*Task item*
Within the data below, tally the lines that contain "Science" and state only the total.

*Material for this task*
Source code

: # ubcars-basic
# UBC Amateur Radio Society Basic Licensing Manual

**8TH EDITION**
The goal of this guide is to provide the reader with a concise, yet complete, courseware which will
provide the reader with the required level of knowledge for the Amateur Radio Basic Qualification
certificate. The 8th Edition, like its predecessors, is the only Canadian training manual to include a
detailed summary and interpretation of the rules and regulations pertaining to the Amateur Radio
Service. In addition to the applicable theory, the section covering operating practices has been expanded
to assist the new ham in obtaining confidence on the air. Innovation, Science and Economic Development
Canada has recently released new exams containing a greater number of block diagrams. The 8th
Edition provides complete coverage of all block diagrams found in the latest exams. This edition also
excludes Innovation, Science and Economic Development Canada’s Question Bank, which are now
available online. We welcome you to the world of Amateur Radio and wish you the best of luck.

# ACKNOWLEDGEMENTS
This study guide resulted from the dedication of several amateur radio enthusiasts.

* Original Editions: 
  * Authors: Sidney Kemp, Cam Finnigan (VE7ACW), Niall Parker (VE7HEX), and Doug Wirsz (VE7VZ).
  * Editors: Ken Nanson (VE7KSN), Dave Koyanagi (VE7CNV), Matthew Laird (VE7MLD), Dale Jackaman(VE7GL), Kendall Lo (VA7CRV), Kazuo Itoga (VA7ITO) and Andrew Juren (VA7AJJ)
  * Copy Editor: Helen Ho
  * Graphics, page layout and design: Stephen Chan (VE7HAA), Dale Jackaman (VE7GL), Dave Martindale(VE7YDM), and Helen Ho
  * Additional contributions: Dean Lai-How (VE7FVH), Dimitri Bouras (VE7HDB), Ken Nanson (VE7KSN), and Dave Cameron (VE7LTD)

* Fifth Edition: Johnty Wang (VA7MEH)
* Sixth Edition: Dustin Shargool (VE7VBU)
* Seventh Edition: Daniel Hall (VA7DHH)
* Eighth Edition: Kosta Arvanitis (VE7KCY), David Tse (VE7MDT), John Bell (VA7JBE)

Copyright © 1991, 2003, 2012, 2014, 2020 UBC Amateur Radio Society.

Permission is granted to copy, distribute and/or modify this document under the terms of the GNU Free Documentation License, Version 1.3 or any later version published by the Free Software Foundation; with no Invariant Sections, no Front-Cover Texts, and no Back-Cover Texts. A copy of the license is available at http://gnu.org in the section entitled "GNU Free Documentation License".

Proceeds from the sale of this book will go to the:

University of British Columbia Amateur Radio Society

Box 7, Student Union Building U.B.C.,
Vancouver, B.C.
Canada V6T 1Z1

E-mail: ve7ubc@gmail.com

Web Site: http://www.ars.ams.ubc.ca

*Solution to the problem*
2